### ABOUT THIS EXERCISE
Across the entries below, how many lines have the word "mediteren" in them? Respond with only the number.

+ + + + +

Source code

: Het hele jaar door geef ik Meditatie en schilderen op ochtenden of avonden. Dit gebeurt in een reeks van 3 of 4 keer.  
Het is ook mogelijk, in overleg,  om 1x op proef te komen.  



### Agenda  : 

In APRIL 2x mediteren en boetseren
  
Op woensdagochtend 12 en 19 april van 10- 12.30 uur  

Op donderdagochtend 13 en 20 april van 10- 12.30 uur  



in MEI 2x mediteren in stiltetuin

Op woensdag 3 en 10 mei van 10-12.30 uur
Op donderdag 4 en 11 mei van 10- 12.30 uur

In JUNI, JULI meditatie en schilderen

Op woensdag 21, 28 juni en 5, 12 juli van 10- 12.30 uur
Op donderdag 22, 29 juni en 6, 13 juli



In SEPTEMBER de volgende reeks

+ + + + +

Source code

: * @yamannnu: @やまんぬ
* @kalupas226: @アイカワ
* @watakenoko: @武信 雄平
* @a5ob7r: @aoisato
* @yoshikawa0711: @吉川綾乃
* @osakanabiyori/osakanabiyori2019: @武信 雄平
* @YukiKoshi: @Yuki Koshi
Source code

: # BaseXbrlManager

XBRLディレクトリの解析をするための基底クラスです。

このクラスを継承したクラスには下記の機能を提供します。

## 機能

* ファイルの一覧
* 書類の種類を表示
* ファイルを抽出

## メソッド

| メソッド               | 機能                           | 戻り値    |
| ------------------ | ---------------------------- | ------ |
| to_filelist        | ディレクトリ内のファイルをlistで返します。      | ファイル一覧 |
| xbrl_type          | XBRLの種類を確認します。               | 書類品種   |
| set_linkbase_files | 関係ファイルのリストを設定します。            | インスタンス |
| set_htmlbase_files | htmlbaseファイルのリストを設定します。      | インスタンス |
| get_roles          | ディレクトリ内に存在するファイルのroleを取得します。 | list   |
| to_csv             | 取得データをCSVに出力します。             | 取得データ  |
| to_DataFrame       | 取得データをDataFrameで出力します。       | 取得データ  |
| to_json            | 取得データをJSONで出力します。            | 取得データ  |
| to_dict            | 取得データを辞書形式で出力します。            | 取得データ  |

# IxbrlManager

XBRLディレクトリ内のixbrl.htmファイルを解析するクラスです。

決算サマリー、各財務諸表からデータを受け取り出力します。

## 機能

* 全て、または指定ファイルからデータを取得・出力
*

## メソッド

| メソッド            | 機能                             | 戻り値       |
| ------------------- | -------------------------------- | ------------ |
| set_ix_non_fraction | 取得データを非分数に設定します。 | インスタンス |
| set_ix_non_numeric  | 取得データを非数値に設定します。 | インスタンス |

+ + + + +

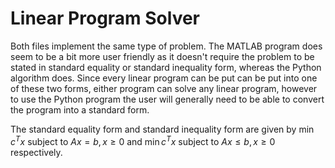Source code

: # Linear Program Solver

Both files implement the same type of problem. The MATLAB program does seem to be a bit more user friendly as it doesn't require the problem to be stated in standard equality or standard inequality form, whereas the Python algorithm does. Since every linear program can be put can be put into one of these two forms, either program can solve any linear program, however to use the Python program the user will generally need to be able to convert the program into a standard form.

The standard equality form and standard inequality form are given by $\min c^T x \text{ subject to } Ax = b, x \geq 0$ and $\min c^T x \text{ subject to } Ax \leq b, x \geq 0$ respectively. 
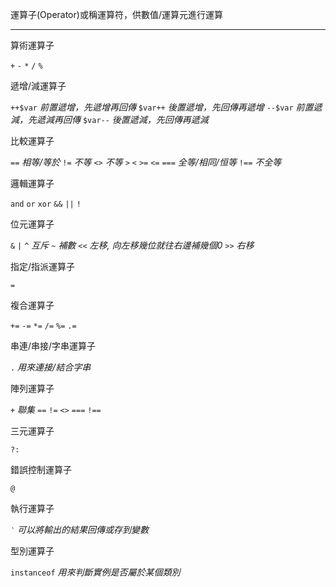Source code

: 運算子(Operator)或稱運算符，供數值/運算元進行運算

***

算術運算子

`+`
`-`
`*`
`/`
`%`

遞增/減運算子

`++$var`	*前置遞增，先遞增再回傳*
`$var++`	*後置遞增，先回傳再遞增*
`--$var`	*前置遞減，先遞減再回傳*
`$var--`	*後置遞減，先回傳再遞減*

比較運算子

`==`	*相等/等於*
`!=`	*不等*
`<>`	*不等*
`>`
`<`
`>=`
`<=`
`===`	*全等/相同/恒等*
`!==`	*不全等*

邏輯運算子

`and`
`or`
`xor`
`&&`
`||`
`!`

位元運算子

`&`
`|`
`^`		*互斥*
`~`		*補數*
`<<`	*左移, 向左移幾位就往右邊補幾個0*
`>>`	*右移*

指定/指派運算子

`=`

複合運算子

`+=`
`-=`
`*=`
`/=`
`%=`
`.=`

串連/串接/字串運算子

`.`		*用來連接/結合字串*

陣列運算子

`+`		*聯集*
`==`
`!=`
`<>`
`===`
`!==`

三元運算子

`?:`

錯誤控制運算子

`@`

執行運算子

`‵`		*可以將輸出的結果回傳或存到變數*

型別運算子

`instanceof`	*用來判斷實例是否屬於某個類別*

+ + + + +

### YOUR SOLUTION
2